O Senado aprovou nesta quarta-feira (29) a medida provisória 869/2018 que recria a Autoridade Nacional de Proteção de Dados (ANPD). A criação do órgão havia sido vetada pelo então presidente Michel Temer na sanção da lei que trata do tema (Lei 13.709/2018). A MP busca dar mais proteção aos dados pessoais e estabelece exceções em que o poder público poderá repassar os dados à iniciativa privada, desde que o fato seja comunicado antes ao novo órgão. Aprovada na forma do Projeto de Lei de Conversão (PLV) 7/2019, a MP agora segue para a sanção da Presidência da República.
De maneira geral, a transferência de dados das bases do poder público para entidades privadas é proibida, mas o texto final da MP inclui outras duas exceções: quando houver previsão legal ou a transferência for respaldada em contratos, convênios ou instrumentos congêneres; e na hipótese de essa medida ter o objetivo exclusivo de prevenir fraudes e irregularidades ou proteger a segurança e a integridade do titular dos dados, desde que vedado o tratamento para outras finalidades.

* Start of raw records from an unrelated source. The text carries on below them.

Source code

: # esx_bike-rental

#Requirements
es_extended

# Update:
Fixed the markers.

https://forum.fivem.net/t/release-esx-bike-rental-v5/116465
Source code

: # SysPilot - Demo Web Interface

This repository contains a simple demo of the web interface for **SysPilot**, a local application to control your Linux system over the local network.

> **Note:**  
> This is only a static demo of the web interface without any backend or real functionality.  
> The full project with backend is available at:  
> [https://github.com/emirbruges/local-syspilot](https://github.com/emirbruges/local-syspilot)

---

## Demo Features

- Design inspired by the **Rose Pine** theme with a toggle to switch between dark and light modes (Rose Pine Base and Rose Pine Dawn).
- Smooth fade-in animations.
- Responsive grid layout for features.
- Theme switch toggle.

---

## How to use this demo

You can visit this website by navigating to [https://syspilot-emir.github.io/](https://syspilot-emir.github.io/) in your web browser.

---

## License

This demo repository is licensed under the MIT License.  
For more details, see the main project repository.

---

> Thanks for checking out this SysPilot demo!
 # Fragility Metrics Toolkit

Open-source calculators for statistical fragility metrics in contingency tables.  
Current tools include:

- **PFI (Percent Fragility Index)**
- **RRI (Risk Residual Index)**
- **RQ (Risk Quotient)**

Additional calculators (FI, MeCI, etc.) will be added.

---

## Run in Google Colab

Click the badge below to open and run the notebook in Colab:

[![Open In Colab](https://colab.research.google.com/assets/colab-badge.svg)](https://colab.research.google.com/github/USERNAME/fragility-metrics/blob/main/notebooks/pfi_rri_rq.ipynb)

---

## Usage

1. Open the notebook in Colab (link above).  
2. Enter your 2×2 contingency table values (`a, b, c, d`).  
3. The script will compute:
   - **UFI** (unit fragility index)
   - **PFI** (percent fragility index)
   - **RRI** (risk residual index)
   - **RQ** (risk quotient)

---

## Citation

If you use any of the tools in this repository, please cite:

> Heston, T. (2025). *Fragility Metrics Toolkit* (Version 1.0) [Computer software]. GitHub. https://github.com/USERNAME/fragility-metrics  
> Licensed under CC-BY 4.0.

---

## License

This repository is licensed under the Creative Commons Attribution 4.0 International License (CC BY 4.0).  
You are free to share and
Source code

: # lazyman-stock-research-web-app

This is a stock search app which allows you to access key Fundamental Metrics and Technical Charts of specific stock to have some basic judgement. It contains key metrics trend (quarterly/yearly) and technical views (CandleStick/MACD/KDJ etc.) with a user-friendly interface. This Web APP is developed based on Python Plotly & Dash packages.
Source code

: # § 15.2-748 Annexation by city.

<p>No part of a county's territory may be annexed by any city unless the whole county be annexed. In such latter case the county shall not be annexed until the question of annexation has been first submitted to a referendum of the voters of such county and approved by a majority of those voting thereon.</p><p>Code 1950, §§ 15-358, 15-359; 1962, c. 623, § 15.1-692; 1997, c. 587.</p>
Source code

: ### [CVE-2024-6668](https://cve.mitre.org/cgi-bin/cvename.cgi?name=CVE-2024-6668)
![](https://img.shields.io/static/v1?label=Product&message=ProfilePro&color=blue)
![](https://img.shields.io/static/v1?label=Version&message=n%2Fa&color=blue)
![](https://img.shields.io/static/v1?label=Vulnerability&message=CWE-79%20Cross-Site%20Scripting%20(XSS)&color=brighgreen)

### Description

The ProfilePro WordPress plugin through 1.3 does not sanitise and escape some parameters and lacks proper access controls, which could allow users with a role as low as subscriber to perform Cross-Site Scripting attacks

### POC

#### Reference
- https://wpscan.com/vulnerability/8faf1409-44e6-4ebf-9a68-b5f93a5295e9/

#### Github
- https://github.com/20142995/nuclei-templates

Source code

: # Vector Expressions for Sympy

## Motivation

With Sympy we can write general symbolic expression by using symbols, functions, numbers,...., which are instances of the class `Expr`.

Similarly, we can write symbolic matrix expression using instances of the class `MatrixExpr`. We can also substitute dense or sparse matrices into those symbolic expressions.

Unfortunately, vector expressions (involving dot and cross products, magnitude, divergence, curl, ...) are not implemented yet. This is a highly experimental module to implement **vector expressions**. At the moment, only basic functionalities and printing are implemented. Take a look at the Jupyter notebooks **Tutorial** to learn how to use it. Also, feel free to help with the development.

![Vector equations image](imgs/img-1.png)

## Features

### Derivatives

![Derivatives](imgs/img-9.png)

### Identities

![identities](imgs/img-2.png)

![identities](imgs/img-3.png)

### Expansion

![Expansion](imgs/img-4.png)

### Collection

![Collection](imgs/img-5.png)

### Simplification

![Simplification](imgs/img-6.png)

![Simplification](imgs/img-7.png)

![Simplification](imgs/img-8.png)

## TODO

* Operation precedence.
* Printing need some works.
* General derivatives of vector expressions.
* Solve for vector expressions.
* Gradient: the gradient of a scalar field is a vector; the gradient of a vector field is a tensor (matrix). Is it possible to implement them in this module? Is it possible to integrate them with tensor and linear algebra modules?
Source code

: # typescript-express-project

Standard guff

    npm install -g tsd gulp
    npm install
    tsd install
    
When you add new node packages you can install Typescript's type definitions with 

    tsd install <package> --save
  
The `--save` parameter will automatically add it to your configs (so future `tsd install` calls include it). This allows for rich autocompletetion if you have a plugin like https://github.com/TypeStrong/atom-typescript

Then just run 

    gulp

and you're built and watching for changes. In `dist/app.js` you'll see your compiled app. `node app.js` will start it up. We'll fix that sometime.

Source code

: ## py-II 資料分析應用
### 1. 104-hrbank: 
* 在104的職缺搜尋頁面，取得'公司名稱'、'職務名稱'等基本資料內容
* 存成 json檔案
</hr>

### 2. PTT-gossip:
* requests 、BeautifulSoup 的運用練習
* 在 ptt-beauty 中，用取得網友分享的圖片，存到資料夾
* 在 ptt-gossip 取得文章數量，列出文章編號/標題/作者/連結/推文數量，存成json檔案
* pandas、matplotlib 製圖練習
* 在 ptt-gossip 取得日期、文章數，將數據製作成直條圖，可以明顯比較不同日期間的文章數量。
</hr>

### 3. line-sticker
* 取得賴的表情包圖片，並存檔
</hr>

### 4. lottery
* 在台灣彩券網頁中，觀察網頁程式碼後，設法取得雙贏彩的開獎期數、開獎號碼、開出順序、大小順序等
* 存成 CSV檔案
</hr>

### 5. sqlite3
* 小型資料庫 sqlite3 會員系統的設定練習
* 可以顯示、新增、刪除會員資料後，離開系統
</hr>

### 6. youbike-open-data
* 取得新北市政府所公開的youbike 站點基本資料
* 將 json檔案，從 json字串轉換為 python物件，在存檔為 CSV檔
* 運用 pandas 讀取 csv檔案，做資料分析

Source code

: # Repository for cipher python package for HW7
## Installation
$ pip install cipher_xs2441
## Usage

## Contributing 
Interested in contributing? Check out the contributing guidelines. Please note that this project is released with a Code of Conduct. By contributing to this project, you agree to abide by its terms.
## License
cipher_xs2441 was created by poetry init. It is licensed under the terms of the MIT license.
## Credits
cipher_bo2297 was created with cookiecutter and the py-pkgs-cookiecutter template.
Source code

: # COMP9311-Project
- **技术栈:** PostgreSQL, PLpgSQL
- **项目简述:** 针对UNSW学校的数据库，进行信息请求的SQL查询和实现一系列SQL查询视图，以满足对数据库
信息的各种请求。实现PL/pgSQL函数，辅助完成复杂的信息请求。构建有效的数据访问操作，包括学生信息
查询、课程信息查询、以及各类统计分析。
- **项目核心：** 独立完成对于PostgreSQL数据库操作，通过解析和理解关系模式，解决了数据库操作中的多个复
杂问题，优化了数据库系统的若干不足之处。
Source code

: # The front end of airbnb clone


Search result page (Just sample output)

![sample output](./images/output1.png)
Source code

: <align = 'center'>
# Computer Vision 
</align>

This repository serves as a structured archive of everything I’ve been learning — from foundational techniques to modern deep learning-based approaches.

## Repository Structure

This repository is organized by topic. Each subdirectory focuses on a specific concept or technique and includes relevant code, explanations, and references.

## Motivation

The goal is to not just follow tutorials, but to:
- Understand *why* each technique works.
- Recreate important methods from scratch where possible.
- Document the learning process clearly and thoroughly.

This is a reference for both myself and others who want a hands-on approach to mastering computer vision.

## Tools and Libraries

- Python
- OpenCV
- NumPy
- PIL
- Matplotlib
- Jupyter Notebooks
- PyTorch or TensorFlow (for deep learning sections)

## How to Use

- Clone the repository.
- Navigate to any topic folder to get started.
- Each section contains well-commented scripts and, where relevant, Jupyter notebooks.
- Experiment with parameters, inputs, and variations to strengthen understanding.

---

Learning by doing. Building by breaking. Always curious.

Segundo o relator na comissão especial, deputado Orlando Silva (PCdoB-SP), as mudanças são necessárias para viabilizar serviços como arrecadação tributária, pagamento de benefícios e bolsas e implementação de programas. Entretanto, ele manteve no texto a necessidade de a autoridade nacional ser informada sobre essa transferência de dados. A MP também prorroga o início da vigência da nova lei, de janeiro para agosto de 2020.
Brasil ganha destaque global com a ANPD
Na opinião do DPO e CISO, Alex Amorim, foi mais uma fantástica vitória para o País e essa aprovação mostra que todos estão focados nesse tema. “Nos últimos dias vimos que o assunto avançou muito após passar na Comissão Especial, Câmara dos Deputados e agora pelo Senado. Isso significa a força do tema, justamente no momento que a GDPR completou um ano no último 25 de maio. O próximo passo será a sansão presidencial e como isso entramos na lista dos países que estão levando a sério a questão da proteção de dados, o que coloca o Brasil outra importância principalmente no contexto europeu”, avalia.
Amorim lembra que são duas corridas simultâneas: para as empresas estarem em compliance e a segunda será fazer a fiscalização em cima dos terceiros que prestam serviço. “Acredito que agora seja o momento das organizações darem prazos para os seus prestadores de serviço , uma vez que pela experiência da GDPR muitas empresas que prestam serviços perderam contrato por conta do não atendimento à regulação”, aponta.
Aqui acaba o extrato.